Correlation database

A Correlation database is a database management system (DBMS) that is data model independent and designed to efficiently handle unplanned, ad hoc queries in an analytical system environment. It was developed in 2005 by database architect Joseph Foley, whose background includes more than 30 years in data warehousing and business intelligence research and development work across a variety of industries.

Unlike relational database management systems, which use a records-based storage approach, or column-oriented databases which use a column-based storage method, a correlation database uses a value-based storage (VBS) architecture in which each unique data value is stored only once and an auto-generated indexing system maintains the context for all values.

Structure of the Correlation DBMS

Because a correlation DBMS stores each unique data value only once, the physical database size is significantly smaller than relational or column-oriented databases, without the use of data compression techniques. Above approximately 30GB, a correlation DBMS may become smaller than the raw data set.

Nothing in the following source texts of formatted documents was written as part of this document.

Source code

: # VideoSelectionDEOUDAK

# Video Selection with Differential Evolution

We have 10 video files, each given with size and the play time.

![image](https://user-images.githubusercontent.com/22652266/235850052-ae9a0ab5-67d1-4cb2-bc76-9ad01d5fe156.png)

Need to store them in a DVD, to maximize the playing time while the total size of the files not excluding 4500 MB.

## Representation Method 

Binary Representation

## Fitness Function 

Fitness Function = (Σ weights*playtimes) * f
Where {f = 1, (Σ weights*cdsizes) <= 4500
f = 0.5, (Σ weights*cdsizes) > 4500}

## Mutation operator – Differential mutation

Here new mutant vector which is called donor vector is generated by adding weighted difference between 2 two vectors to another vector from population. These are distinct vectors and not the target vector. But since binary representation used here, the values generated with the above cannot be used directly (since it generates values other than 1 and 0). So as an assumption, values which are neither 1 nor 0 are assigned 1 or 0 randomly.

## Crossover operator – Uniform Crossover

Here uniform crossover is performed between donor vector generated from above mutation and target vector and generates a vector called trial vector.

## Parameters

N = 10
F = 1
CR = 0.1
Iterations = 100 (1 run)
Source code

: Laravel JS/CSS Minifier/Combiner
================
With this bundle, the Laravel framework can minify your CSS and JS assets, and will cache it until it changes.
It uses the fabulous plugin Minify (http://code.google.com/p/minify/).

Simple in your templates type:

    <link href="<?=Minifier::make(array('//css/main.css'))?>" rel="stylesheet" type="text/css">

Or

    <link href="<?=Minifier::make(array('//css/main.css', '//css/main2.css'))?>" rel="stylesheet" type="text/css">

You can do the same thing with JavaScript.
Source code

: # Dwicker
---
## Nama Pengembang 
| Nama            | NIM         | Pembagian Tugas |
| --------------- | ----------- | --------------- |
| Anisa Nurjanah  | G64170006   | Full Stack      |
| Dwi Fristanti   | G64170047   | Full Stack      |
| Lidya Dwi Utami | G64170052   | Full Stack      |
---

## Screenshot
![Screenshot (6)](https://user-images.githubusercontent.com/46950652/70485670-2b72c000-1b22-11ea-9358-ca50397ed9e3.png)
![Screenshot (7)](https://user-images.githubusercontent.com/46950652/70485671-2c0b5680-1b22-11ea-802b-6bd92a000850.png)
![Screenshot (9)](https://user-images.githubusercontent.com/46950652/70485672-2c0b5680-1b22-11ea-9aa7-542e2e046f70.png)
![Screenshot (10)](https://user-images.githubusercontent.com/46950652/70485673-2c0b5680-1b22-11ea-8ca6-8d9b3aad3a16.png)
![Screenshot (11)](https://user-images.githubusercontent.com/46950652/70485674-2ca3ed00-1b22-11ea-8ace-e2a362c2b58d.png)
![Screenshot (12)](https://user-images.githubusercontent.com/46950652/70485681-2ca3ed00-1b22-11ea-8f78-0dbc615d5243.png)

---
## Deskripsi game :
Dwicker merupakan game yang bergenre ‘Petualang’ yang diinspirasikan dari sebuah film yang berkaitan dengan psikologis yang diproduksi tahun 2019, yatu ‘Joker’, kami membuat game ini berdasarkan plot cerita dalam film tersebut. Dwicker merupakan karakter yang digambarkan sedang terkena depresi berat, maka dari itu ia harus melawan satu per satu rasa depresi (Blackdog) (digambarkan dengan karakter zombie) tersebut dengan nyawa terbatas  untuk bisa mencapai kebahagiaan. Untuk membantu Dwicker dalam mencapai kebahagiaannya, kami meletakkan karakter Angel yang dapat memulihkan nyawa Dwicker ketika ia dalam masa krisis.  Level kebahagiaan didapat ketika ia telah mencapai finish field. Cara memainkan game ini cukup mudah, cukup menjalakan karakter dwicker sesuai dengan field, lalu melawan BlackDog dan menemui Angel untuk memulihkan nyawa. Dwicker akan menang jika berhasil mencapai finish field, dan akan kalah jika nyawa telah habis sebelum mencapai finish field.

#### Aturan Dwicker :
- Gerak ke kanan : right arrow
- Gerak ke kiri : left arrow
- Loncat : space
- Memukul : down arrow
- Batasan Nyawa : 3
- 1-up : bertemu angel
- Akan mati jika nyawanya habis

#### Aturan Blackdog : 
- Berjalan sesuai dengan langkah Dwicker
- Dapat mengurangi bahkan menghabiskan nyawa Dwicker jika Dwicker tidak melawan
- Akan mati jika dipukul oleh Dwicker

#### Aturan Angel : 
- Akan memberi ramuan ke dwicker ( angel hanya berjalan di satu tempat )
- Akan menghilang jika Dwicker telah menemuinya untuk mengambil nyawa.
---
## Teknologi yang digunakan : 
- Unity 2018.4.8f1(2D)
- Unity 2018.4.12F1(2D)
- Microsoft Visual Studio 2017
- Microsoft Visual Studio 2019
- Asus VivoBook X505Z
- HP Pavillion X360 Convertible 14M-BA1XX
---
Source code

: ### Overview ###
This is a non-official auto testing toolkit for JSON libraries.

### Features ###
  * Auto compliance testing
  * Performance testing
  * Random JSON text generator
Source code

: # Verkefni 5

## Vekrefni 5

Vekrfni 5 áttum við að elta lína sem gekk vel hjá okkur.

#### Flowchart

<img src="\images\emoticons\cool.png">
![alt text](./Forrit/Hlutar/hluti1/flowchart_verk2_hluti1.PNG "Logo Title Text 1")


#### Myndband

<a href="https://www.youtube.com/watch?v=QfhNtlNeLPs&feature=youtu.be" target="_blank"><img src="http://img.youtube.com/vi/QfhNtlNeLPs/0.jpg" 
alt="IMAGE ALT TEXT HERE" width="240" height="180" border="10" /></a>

The VBS model used a CDBMS consists of three primary physical sets of objects that are stored and managed:

  • a data dictionary (metadata);
  • an indexing and linking data set (additional metadata); and
  • the actual data values that comprise the stored information.

In the VBS model, each unique value in the raw data is stored only once; therefore, the data is always normalized at the level of unique values. This eliminates the need to normalize data sets in the logical schema.

Data values are stored together in ordered sets based on data types: all integers in one set, characters in another, etc. This optimizes the data handling processes that access the values.

In addition to typical data values, the data value store contains a special type of data for storing relationships between tables. This functions similarly to foreign keys in RDBMS structures, but with a CDBMS, the relationship is known by the dictionary and stored as a data value, making navigation between tables completely automatic.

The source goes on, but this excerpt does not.